**Problem description**
When you reach the line in the listing below that contains "### Testing the app", begin returning lines exactly as written, and stop after the line that contains "Otherwise, you can". Return no other lines.

----

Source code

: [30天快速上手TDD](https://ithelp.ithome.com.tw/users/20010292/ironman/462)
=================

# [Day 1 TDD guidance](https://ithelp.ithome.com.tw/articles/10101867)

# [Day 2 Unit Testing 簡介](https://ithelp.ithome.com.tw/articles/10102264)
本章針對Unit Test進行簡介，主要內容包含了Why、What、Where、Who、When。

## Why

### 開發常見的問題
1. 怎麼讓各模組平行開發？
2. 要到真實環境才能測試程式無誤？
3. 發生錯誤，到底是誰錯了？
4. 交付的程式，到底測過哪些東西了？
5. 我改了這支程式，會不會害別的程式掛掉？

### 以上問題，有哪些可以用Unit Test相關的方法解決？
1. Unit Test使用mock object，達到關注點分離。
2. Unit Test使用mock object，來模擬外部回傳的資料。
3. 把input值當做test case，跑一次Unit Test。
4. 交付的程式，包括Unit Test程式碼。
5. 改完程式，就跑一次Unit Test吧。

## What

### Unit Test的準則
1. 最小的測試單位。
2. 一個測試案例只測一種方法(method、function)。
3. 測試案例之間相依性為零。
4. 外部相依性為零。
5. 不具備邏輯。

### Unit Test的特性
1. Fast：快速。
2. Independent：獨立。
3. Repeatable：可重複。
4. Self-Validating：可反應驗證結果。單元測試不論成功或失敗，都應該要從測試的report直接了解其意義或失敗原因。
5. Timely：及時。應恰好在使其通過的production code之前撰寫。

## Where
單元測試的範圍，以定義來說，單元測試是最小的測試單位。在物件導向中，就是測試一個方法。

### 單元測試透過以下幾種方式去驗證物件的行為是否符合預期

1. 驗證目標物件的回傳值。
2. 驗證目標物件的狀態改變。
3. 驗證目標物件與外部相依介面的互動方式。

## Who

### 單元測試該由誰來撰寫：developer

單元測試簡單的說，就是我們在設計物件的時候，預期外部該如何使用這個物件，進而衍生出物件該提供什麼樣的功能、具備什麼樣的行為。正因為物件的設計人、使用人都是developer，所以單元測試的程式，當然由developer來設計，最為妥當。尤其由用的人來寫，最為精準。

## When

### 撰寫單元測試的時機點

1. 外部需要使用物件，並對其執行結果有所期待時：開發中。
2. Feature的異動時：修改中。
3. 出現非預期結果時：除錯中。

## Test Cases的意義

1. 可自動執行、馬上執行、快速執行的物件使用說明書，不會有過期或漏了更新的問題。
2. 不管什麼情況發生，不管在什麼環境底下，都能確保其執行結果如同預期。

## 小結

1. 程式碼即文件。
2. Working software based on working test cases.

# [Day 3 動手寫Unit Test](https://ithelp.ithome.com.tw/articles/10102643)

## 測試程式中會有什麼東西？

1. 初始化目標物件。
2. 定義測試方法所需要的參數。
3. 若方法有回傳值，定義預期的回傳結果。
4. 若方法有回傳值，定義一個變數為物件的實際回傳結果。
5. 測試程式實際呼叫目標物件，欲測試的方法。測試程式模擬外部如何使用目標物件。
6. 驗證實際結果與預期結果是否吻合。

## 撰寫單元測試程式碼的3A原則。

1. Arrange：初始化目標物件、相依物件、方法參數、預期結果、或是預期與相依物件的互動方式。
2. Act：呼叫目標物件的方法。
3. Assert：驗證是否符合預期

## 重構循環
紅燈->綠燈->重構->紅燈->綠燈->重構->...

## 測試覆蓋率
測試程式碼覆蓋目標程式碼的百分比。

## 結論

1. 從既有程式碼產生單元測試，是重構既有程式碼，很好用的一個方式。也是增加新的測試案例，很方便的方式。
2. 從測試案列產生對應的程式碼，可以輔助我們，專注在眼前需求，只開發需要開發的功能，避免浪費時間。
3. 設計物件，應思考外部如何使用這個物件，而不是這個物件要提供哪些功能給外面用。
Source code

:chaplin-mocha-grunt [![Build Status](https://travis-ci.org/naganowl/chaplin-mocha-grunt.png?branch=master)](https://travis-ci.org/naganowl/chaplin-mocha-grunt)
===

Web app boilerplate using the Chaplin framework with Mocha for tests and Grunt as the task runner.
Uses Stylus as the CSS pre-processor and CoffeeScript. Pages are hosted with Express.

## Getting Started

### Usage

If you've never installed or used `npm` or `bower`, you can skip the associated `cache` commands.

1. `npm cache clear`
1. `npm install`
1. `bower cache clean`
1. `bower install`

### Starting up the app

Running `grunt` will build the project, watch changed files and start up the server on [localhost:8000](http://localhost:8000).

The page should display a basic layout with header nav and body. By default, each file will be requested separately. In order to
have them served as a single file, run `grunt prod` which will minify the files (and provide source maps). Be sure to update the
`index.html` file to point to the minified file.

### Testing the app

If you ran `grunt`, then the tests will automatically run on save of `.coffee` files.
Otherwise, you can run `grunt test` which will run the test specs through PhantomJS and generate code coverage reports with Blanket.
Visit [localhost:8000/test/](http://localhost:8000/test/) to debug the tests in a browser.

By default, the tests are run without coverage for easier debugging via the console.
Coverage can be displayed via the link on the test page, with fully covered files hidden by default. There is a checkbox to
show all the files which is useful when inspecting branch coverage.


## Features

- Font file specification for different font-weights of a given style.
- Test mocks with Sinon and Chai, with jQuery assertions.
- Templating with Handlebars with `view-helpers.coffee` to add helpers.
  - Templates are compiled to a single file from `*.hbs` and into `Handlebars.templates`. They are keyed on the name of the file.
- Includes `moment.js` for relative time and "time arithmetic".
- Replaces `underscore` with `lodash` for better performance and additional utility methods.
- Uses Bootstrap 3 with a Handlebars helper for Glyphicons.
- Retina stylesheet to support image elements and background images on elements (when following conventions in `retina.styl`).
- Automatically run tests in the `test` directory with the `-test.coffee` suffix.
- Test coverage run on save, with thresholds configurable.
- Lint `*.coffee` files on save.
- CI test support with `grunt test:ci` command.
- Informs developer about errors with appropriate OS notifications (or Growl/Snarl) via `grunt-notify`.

----

**Answer area**
### Testing the app

If you ran `grunt`, then the tests will automatically run on save of `.coffee` files.
Otherwise, you can run `grunt test` which will run the test specs through PhantomJS and generate code coverage reports with Blanket.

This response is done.